**WORK INSTRUCTION**
Once the line with "- Add mobile-firendly" is found, repeat exactly that line and every one after it until the data below ends, including the last line.

Stored data entries:
********************

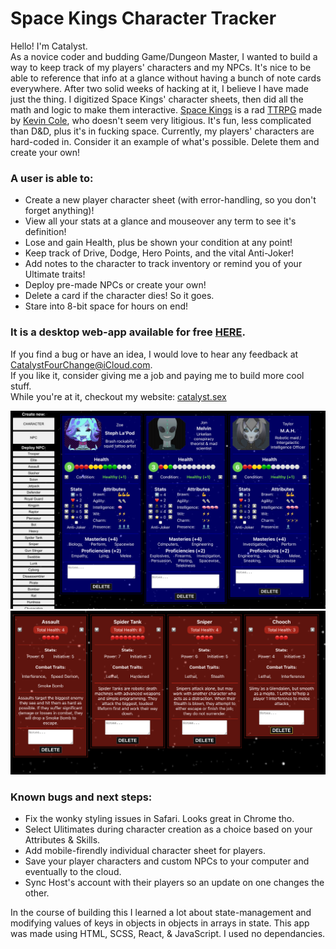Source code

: # Space Kings Character Tracker

Hello! I'm Catalyst.  
As a novice coder and budding Game/Dungeon Master, I wanted to build a way to keep track of my players' characters and my NPCs. It's nice to be able to reference that info at a glance without having a bunch of note cards everywhere. After two solid weeks of hacking at it, I believe I have made just the thing.
I digitized Space Kings' character sheets, then did all the math and logic to make them interactive. [Space Kings](https://supertry.itch.io/spacekings) is a rad [TTRPG](https://en.wikipedia.org/wiki/Tabletop_role-playing_game) made by [Kevin Cole](https://supertry.itch.io), who doesn't seem very litigious. It's fun, less complicated than D&D, plus it's in fucking space. Currently, my players' characters are hard-coded in. Consider it an example of what's possible. Delete them and create your own!

### A user is able to:
- Create a new player character sheet (with error-handling, so you don't forget anything)!
- View all your stats at a glance and mouseover any term to see it's definition!
- Lose and gain Health, plus be shown your condition at any point!
- Keep track of Drive, Dodge, Hero Points, and the vital Anti-Joker! 
- Add notes to the character to track inventory or remind you of your Ultimate traits!
- Deploy pre-made NPCs or create your own!
- Delete a card if the character dies! So it goes.
- Stare into 8-bit space for hours on end!

### It is a desktop web-app available for free [HERE](https://space-kings-desktop.vercel.app).

If you find a bug or have an idea, I would love to hear any feedback at [CatalystFourChange@iCloud.com](mailto:catalystfourchange@icloud.com).  
If you like it, consider giving me a job and paying me to build more cool stuff.  
While you're at it, checkout my website: [catalyst.sex](https://catalyst.sex)

![screenshot of app showing player characters](https://github.com/Catalyst4Change/ttg-v2/blob/main/Screenshot%202023-03-04%20at%202.19.46%20AM.png)
![screenshot of NPCs](https://github.com/Catalyst4Change/ttg-v2/blob/main/Screenshot%202023-03-04%20at%202.32.37%20AM.png)

### Known bugs and next steps:
- Fix the wonky styling issues in Safari. Looks great in Chrome tho.
- Select Ulitimates during character creation as a choice based on your Attributes & Skills.
- Add mobile-firendly individual character sheet for players. 
- Save your player characters and custom NPCs to your computer and eventually to the cloud.
- Sync Host's account with their players so an update on one changes the other.

In the course of building this I learned a lot about state-management and modifying values of keys in objects in objects in arrays in state. 
This app was made using HTML, SCSS, React, & JavaScript. I used no dependancies.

********************

**RESULT OF THIS TASK**
- Add mobile-firendly individual character sheet for players. 
- Save your player characters and custom NPCs to your computer and eventually to the cloud.
- Sync Host's account with their players so an update on one changes the other.

In the course of building this I learned a lot about state-management and modifying values of keys in objects in objects in arrays in state. 
This app was made using HTML, SCSS, React, & JavaScript. I used no dependancies.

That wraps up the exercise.